What you will do.
Where the string "grand" occurs in a line of the data below, that line should be copied.
-------- Exercise data --------
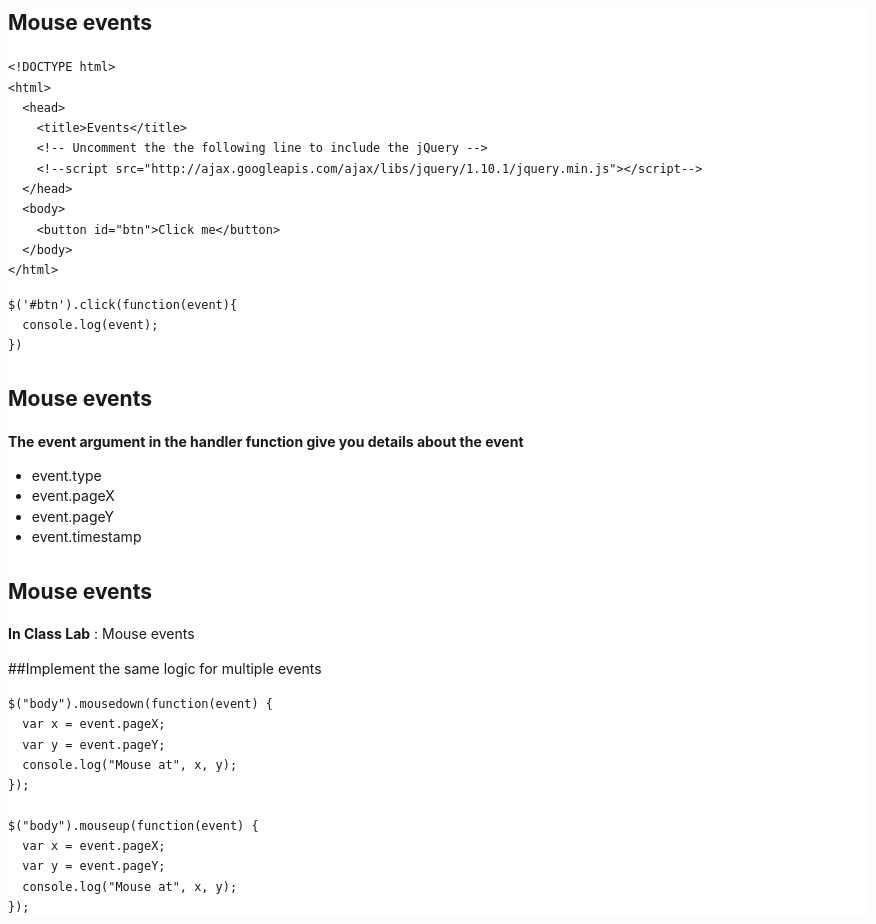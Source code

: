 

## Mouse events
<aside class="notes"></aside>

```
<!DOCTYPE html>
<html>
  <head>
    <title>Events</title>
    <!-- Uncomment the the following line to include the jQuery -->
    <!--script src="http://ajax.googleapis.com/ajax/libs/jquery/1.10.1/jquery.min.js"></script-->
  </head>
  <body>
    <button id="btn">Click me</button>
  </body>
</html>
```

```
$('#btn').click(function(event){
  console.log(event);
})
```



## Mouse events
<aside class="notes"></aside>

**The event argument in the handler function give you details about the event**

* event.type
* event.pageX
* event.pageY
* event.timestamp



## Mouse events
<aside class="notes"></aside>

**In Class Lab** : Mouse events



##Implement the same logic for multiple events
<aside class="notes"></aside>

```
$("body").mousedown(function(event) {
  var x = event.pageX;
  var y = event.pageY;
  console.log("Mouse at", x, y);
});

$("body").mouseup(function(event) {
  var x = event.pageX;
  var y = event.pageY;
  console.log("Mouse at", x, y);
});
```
--------
-------- Exercise data --------
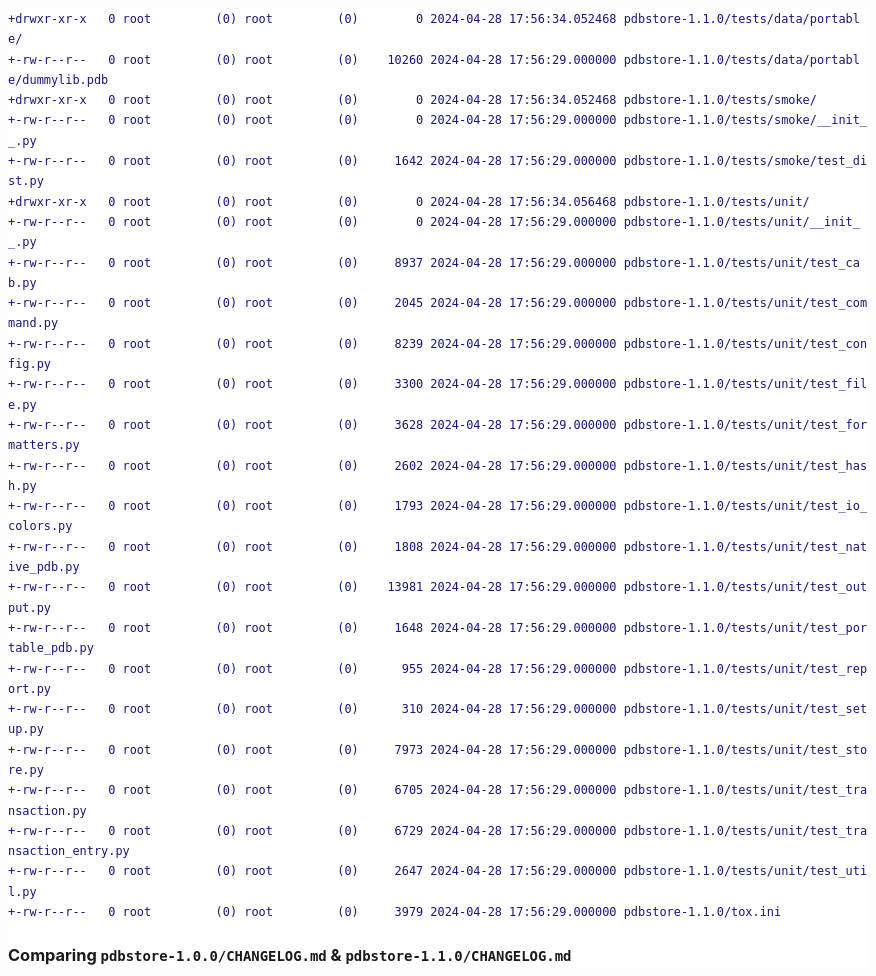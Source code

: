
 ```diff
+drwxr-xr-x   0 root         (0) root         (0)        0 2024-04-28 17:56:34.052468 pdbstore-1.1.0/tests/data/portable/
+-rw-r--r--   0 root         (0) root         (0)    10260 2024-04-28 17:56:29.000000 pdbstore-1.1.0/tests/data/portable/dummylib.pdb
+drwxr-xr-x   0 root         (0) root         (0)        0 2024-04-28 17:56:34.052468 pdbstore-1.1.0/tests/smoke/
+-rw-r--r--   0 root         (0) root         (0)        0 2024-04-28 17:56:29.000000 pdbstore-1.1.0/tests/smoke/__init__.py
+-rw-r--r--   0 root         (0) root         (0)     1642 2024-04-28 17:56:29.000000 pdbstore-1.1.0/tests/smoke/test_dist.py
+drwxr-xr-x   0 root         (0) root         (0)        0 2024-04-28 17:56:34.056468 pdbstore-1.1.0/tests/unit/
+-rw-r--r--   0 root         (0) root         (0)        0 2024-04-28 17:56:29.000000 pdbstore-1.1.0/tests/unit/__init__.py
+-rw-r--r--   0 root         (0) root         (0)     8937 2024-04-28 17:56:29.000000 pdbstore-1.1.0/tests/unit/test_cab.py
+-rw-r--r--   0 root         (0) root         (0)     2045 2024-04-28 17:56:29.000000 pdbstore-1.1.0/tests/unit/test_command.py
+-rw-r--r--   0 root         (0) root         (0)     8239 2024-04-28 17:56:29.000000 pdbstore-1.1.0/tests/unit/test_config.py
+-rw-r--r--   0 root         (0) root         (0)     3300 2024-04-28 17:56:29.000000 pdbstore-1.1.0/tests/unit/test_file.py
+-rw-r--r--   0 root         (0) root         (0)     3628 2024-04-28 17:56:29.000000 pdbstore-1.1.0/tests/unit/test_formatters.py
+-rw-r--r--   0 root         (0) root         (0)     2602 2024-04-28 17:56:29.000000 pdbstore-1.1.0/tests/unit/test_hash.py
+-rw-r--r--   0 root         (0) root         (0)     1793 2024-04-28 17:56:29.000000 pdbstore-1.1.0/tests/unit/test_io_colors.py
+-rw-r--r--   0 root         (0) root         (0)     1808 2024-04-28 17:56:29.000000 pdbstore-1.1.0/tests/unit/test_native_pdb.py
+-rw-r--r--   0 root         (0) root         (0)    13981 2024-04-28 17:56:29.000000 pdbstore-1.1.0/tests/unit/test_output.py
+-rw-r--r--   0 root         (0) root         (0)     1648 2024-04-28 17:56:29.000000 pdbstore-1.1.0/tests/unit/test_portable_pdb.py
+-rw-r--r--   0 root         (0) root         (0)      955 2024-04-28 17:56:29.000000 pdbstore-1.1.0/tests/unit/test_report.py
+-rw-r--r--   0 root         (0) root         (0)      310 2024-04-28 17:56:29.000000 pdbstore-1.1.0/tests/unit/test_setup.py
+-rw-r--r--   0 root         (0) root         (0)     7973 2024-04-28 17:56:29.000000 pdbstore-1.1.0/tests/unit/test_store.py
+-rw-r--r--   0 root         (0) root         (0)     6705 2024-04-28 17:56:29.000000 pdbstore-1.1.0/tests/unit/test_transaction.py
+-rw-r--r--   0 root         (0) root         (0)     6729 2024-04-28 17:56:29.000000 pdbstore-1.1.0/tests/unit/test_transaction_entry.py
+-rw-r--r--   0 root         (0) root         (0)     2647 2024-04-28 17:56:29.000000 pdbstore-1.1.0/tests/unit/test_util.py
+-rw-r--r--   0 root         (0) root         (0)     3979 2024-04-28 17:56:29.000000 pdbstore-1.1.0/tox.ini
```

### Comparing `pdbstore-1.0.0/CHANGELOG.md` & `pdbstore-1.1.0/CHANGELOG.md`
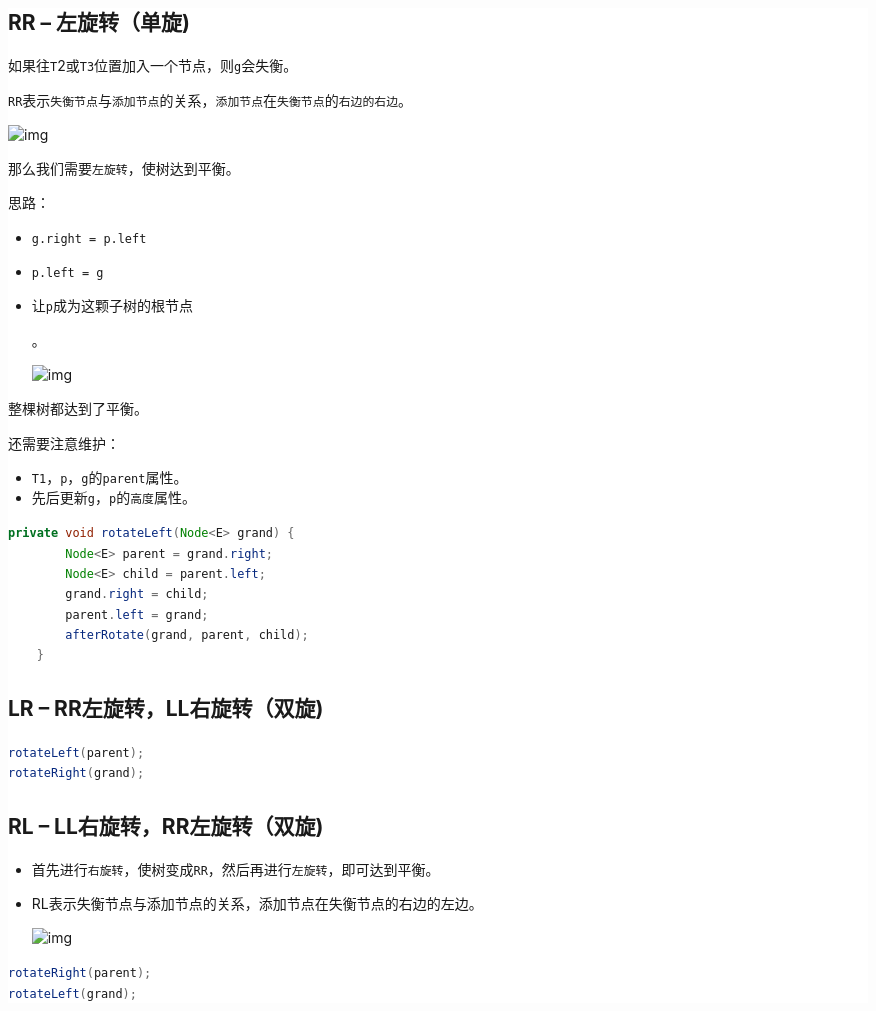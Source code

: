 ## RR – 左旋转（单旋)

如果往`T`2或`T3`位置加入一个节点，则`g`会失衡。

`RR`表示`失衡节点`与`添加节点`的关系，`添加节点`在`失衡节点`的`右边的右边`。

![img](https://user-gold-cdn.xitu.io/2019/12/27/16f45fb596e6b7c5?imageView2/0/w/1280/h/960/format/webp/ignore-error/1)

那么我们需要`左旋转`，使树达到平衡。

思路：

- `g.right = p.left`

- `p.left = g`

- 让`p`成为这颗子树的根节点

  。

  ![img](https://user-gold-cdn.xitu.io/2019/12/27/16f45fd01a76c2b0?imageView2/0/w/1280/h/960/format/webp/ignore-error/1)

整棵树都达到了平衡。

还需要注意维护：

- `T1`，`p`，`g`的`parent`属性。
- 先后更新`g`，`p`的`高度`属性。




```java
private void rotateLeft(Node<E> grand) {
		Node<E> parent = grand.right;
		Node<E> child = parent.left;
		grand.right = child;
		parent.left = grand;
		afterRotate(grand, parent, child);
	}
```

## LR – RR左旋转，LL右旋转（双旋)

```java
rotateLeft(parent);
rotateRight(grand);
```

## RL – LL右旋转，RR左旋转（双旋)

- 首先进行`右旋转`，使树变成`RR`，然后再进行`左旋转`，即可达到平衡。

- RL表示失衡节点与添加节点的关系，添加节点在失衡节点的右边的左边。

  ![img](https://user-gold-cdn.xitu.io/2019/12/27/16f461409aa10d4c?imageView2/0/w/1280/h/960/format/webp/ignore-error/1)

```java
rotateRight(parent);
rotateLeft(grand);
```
--------
Result for this task.
private void rotateLeft(Node<E> grand) {
		Node<E> parent = grand.right;
		grand.right = child;
		parent.left = grand;
		afterRotate(grand, parent, child);
rotateRight(grand);
rotateLeft(grand);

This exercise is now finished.